Even Kansas City’s Director of Economic Development Knows that CDFA’s Incentive Study is Bogus
If, despite all that has been written here and elsewhere about how Kansas City’s Incentives Study was a complete and utter sham, you still think there may be something to it, consider this additional item. The Kansas City Star reported the other day that in 2018, Kansas City spent $175 million in economic development incentives. The story includes this gem:
City Hall officials say it’s difficult to establish what Kansas City gets in return for it its investment in incentives.
Kerrie Tyndall, director of economic development for Kansas City, said the benefits of incentives are spread over several years and agencies and, thus, “extremely difficult to quantify.”

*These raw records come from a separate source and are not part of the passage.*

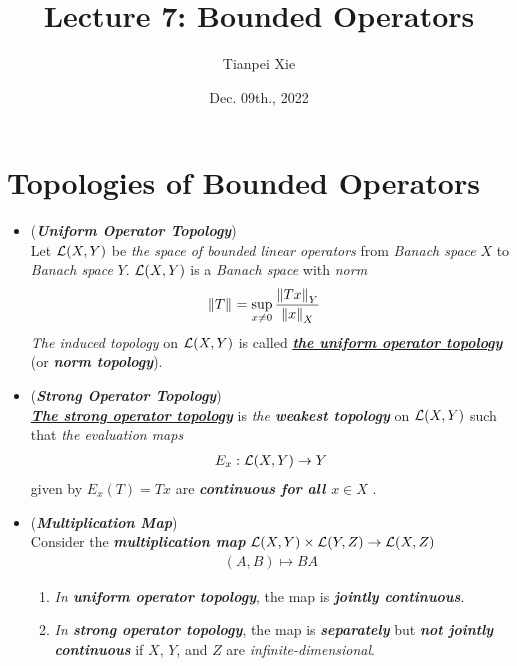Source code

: \documentclass[11pt]{article}
\begin{document}
\title{Lecture 7: Bounded Operators}
\author{ Tianpei Xie}
\date{ Dec. 09th., 2022 }
\maketitle
\tableofcontents
\newpage
\section{Topologies of Bounded Operators}
\begin{itemize}
\item \begin{definition}(\emph{\textbf{Uniform Operator Topology}})\\
Let ${\mathcal L}(X, Y)$ be \emph{the space of bounded linear operators} from \emph{Banach space} $X$ to \emph{Banach space} $Y$.  ${\mathcal L}(X, Y)$ is a \emph{Banach space} with \emph{norm}
\begin{align*}
\left\|T\right\|_{} &= \sup_{x \neq 0}\frac{\left\|Tx\right\|_{Y}}{\left\|x\right\|_{X}}
\end{align*} \emph{The induced topology} on ${\mathcal L}(X, Y)$ is called \underline{\emph{\textbf{the uniform operator topology}}} (or \emph{\textbf{norm topology}}). 
\end{definition}


\item \begin{definition} (\emph{\textbf{Strong Operator Topology}})\\
\underline{\emph{\textbf{The strong operator topology}}} is \emph{the \textbf{weakest topology}} on ${\mathcal L}(X, Y)$ such 
that \emph{the evaluation maps} 
\begin{align*}
E_x: {\mathcal L}(X, Y) \rightarrow Y
\end{align*} given by $E_x(T) = Tx$ are \emph{\textbf{continuous for all $x \in X$}} . 
\end{definition}

\item \begin{remark} (\emph{\textbf{Multiplication Map}})\\
Consider the \emph{\textbf{multiplication map}} ${\mathcal L}(X, Y) \times {\mathcal L}(Y, Z) \rightarrow {\mathcal L}(X, Z)$
\begin{align*}
(A, B) \mapsto BA
\end{align*}
\begin{enumerate}
\item \emph{In \textbf{uniform operator topology}},  the map is \emph{\textbf{jointly continuous}}. 
\item \emph{In \textbf{strong operator topology}}, the map is \emph{\textbf{separately}} but \emph{\textbf{not jointly continuous}} if $X$, $Y$, and $Z$ are \emph{infinite-dimensional}.
\end{enumerate}
\end{remark}



\end{itemize}
\end{document}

Extremely difficult? The city just spent $350,000 on a report Tyndall oversaw that concluded, “each incentive dollar invested generated $3.83 in additional tax revenue.” So to quantify the benefits of incentives for 2018, we just take the $175 million spent on incentives and multiply by 3.83. That gives us . . . $670,250,000 in additional tax revenue! Voila!
Even if that $670 million in additional tax revenues doesn’t appear right away, Kansas City has been doling out more than $100 million each year in incentives for quite a while. Where exactly in the budget might we find that tax revenue windfall?
Nowhere. The city sees nowhere near the return on incentives claimed by CDFA in a report Tyndall personally oversaw for two years. The fact that she doesn’t mention the multiplier today suggests that even she knows it is laughably wrong. Laughable, that is, if these subsidies weren’t so tragically destructive to Kansas City.